08.08.2016, 16:00 Uhr

Großes Farantfest in Globasnitz

Wann? 15.08.2016 09:30 Uhr

Wo? Globasnitz, 9142 Globasnitz AT
Bäuerliches Handwerk präsentieren die Farantbauern am Montag, dem 15. August, beim traditionellen Farantfest (Foto: David)
Globasnitz: Globasnitz |

Bäuerliche Produkte und bäuerliches Handwerk hat das Farant-Straßenfest zu bieten.

GLOBASNITZ. Bäuerliches Handwerk, Alpe-Adria-Genuss, Vergnügungspark und Kärntens größten Bauernmarkt – das alles hat das 19. Farant-Straßenfest am Montag, dem 15. August, in Globasnitz zu bieten. Dieses Fest richtet die Gemeinde Globasnitz mit Unterstützung der Farant- und Salamibauern aus.

Bäuerliche Produkte

„Das Hauptaugenmerk liegt darauf, die Region mit ihren bäuerlichen Produkten zu präsentieren“, betont Bürgermeister Bernard Sadovnik. Die Bauern und die Direktvermarktung in den Mittelpunkt zu rücken sei schon alleine deshalb so wichtig, weil die Zahl der Landwirte immer mehr sinkt. „Das bekommen wir leider auch am Farantfest zu spüren“, schildert Sadovnik.

Programm im Überblick

Das Fest selbst hat heuer erneut ein abwechslungsreiches Programm zu bieten. Um 9.30 Uhr findet der Wallfahrtsgottesdienst statt, ehe um 10.30 Uhr die feierliche Eröffnung mit dem Festumzug beginnt. Im Anschluss erfolgt beim Frühschoppen mit der Jauntaler Trachtenkapelle Loibach der Bieranstich. Die weiteren Programmpunkte: Acrylbildausstellung im Rüsthaus ab 12.30 Uhr, Trachtenmodenschau beim Lagerhaus um 14.30 Uhr, Prämierung „Trachtenstar 2016“ um 15.30 Uhr und Verlosung der Parktickets um 16.30 Uhr.
Der Höhepunkt des Farant-Straßenfestes ist traditionell die Verleihung der Salamikrone an den neuen Salamikönig um 17 Uhr. Die Überreichung nimmt Romana Glaboniat vor, die vor zwei Wochen von den Besuchern des Salamifestes in Eberndorf zur neuen WOCHE-Salamiprinzessin gewählt wurde.
Einer jener Direktvermarkter aus der Region, die beim Farant-Straßenfest im Mittelpunkt stehen, ist Didi Klančnik vom Arlitscherhof in Bad Eisenkappel.

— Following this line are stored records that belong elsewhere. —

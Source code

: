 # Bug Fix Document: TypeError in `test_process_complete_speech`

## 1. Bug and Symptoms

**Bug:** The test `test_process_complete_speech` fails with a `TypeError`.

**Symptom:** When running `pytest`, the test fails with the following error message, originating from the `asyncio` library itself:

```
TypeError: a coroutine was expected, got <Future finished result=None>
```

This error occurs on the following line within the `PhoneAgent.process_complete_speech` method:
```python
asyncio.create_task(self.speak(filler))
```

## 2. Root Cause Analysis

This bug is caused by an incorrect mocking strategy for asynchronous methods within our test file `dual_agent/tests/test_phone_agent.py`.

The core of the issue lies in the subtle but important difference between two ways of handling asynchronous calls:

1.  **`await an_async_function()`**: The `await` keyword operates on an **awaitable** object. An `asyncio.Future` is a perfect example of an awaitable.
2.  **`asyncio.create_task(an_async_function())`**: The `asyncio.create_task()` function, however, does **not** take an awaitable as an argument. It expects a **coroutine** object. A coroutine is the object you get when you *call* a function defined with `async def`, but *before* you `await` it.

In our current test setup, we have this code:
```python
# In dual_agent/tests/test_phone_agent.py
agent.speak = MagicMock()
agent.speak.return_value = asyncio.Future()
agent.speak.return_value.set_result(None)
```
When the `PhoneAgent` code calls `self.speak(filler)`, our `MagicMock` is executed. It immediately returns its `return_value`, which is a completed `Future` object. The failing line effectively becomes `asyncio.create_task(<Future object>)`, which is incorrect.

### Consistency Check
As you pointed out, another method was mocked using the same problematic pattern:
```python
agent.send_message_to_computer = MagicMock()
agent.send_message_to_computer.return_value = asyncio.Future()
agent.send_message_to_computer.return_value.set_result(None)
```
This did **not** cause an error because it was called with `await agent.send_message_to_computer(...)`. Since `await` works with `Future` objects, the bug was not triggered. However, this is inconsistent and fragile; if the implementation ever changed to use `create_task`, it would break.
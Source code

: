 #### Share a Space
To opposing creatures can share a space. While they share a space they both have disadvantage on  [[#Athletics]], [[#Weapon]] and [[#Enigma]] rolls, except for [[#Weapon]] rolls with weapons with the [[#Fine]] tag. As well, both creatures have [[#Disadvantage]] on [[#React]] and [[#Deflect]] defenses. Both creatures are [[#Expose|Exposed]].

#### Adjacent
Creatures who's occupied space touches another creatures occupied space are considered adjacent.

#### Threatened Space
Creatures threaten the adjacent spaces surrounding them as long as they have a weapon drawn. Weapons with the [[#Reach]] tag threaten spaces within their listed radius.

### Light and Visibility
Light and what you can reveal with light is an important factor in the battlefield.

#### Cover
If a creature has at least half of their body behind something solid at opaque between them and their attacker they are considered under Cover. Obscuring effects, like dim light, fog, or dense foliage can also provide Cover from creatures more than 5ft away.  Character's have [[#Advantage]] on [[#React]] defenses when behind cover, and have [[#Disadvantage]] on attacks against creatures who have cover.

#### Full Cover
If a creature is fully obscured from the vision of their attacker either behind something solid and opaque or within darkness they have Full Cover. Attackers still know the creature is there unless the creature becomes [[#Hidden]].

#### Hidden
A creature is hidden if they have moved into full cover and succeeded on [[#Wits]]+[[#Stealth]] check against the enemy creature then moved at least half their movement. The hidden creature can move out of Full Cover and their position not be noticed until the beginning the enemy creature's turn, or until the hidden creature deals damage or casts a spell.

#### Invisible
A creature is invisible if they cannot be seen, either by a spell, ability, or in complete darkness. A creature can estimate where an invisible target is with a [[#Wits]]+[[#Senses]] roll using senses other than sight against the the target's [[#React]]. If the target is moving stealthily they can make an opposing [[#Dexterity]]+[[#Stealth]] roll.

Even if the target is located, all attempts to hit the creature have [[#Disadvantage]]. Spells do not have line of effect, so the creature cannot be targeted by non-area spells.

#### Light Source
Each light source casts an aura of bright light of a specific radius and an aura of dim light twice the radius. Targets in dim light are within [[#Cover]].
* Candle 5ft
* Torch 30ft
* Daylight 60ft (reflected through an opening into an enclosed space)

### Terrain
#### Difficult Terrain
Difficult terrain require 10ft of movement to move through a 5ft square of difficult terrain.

Er hat seinen Stand beim Bauernmarkt am ehemaligen Postgelände. „Wir backen direkt an Ort und Stelle unsere frischen Bauernkrapfen“, kündigt Klančnik an. Dazu darf ein Häferlkaffee nicht fehlen. Zu essen serviert er zum Beispiel Wiener Schnitzerl und hausgemachte Kärntner Nudel.